• _Work to be completed_:
Copy all of the records exactly.

Provided information START

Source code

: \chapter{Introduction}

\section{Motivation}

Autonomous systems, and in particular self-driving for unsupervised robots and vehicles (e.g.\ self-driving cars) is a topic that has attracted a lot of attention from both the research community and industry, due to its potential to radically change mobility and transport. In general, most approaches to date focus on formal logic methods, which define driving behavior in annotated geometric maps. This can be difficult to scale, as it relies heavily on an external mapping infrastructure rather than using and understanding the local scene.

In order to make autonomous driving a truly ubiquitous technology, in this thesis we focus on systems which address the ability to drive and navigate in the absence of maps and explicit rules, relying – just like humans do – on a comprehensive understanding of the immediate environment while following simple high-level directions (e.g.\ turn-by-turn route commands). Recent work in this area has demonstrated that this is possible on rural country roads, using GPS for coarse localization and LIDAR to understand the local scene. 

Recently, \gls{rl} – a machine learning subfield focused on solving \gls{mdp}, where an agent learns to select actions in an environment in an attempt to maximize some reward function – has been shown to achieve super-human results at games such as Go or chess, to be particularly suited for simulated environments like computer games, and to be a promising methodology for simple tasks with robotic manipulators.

Provided information END

• _Answer space_:
Source code

: \chapter{Introduction}

\section{Motivation}

Autonomous systems, and in particular self-driving for unsupervised robots and vehicles (e.g.\ self-driving cars) is a topic that has attracted a lot of attention from both the research community and industry, due to its potential to radically change mobility and transport. In general, most approaches to date focus on formal logic methods, which define driving behavior in annotated geometric maps. This can be difficult to scale, as it relies heavily on an external mapping infrastructure rather than using and understanding the local scene.

In order to make autonomous driving a truly ubiquitous technology, in this thesis we focus on systems which address the ability to drive and navigate in the absence of maps and explicit rules, relying – just like humans do – on a comprehensive understanding of the immediate environment while following simple high-level directions (e.g.\ turn-by-turn route commands). Recent work in this area has demonstrated that this is possible on rural country roads, using GPS for coarse localization and LIDAR to understand the local scene. 

Recently, \gls{rl} – a machine learning subfield focused on solving \gls{mdp}, where an agent learns to select actions in an environment in an attempt to maximize some reward function – has been shown to achieve super-human results at games such as Go or chess, to be particularly suited for simulated environments like computer games, and to be a promising methodology for simple tasks with robotic manipulators.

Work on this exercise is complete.